→ **WHAT TO WORK ON**
Quote the whole listing word for word. Do not include the pictures.

→ **EXCERPTED DATA**
+ + + + +

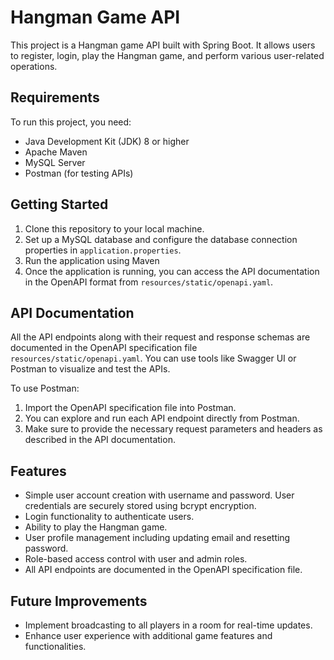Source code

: # Hangman Game API

This project is a Hangman game API built with Spring Boot. It allows users to register, login, play the Hangman game, and perform various user-related operations.

## Requirements

To run this project, you need:

- Java Development Kit (JDK) 8 or higher
- Apache Maven
- MySQL Server
- Postman (for testing APIs)

## Getting Started

1. Clone this repository to your local machine.
2. Set up a MySQL database and configure the database connection properties in `application.properties`.
3. Run the application using Maven
4. Once the application is running, you can access the API documentation in the OpenAPI format from `resources/static/openapi.yaml`.

## API Documentation

All the API endpoints along with their request and response schemas are documented in the OpenAPI specification file `resources/static/openapi.yaml`. You can use tools like Swagger UI or Postman to visualize and test the APIs.

To use Postman:

1. Import the OpenAPI specification file into Postman.
2. You can explore and run each API endpoint directly from Postman.
3. Make sure to provide the necessary request parameters and headers as described in the API documentation.

## Features

- Simple user account creation with username and password. User credentials are securely stored using bcrypt encryption.
- Login functionality to authenticate users.
- Ability to play the Hangman game.
- User profile management including updating email and resetting password.
- Role-based access control with user and admin roles.
- All API endpoints are documented in the OpenAPI specification file.

## Future Improvements

- Implement broadcasting to all players in a room for real-time updates.
- Enhance user experience with additional game features and functionalities.
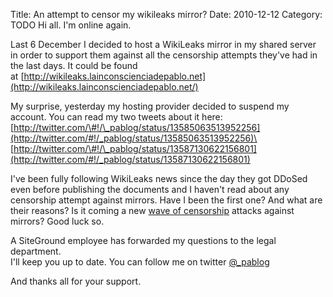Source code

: Title: An attempt to censor my wikileaks mirror?
Date: 2010-12-12
Category: TODO
Hi all. I'm online again.

Last 6 December I decided to host a WikiLeaks mirror in my shared server in order to support them against all the censorship attempts
they've had in the last days. It could be found
at [http://wikileaks.lainconscienciadepablo.net](http://wikileaks.lainconscienciadepablo.net/)

My surprise, yesterday my hosting provider decided to suspend my account. You can read my two tweets about it here:\
 [http://twitter.com/\#!/\_pablog/status/13585063513952256](http://twitter.com/#!/_pablog/status/13585063513952256)\
 [http://twitter.com/\#!/\_pablog/status/13587130622156801](http://twitter.com/#!/_pablog/status/13587130622156801)

I've been fully following WikiLeaks news since the day they got DDoSed even before publishing the documents and I haven't read about any
censorship attempt against mirrors. Have I been the first one? And what are their reasons? Is it coming a new [wave of
censorship](http://www.softlayer.com/) attacks against mirrors? Good luck so. 

A SiteGround employee has forwarded my questions to the legal department.\
 I'll keep you up to date. You can follow me on twitter [@\_pablog](http://twitter.com/_pablog)

And thanks all for your support.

+ + + + +

→ **TASK RESULT**
Source code

: # Hangman Game API

This project is a Hangman game API built with Spring Boot. It allows users to register, login, play the Hangman game, and perform various user-related operations.

## Requirements

To run this project, you need:

- Java Development Kit (JDK) 8 or higher
- Apache Maven
- MySQL Server
- Postman (for testing APIs)

## Getting Started

1. Clone this repository to your local machine.
2. Set up a MySQL database and configure the database connection properties in `application.properties`.
3. Run the application using Maven
4. Once the application is running, you can access the API documentation in the OpenAPI format from `resources/static/openapi.yaml`.

## API Documentation

All the API endpoints along with their request and response schemas are documented in the OpenAPI specification file `resources/static/openapi.yaml`. You can use tools like Swagger UI or Postman to visualize and test the APIs.

To use Postman:

1. Import the OpenAPI specification file into Postman.
2. You can explore and run each API endpoint directly from Postman.
3. Make sure to provide the necessary request parameters and headers as described in the API documentation.

## Features

- Simple user account creation with username and password. User credentials are securely stored using bcrypt encryption.
- Login functionality to authenticate users.
- Ability to play the Hangman game.
- User profile management including updating email and resetting password.
- Role-based access control with user and admin roles.
- All API endpoints are documented in the OpenAPI specification file.

## Future Improvements

- Implement broadcasting to all players in a room for real-time updates.
- Enhance user experience with additional game features and functionalities.
Source code

: Title: An attempt to censor my wikileaks mirror?
Date: 2010-12-12
Category: TODO
Hi all. I'm online again.

Last 6 December I decided to host a WikiLeaks mirror in my shared server in order to support them against all the censorship attempts
they've had in the last days. It could be found
at [http://wikileaks.lainconscienciadepablo.net](http://wikileaks.lainconscienciadepablo.net/)

My surprise, yesterday my hosting provider decided to suspend my account. You can read my two tweets about it here:\
 [http://twitter.com/\#!/\_pablog/status/13585063513952256](http://twitter.com/#!/_pablog/status/13585063513952256)\
 [http://twitter.com/\#!/\_pablog/status/13587130622156801](http://twitter.com/#!/_pablog/status/13587130622156801)

I've been fully following WikiLeaks news since the day they got DDoSed even before publishing the documents and I haven't read about any
censorship attempt against mirrors. Have I been the first one? And what are their reasons? Is it coming a new [wave of
censorship](http://www.softlayer.com/) attacks against mirrors? Good luck so. 

A SiteGround employee has forwarded my questions to the legal department.\
 I'll keep you up to date. You can follow me on twitter [@\_pablog](http://twitter.com/_pablog)

And thanks all for your support.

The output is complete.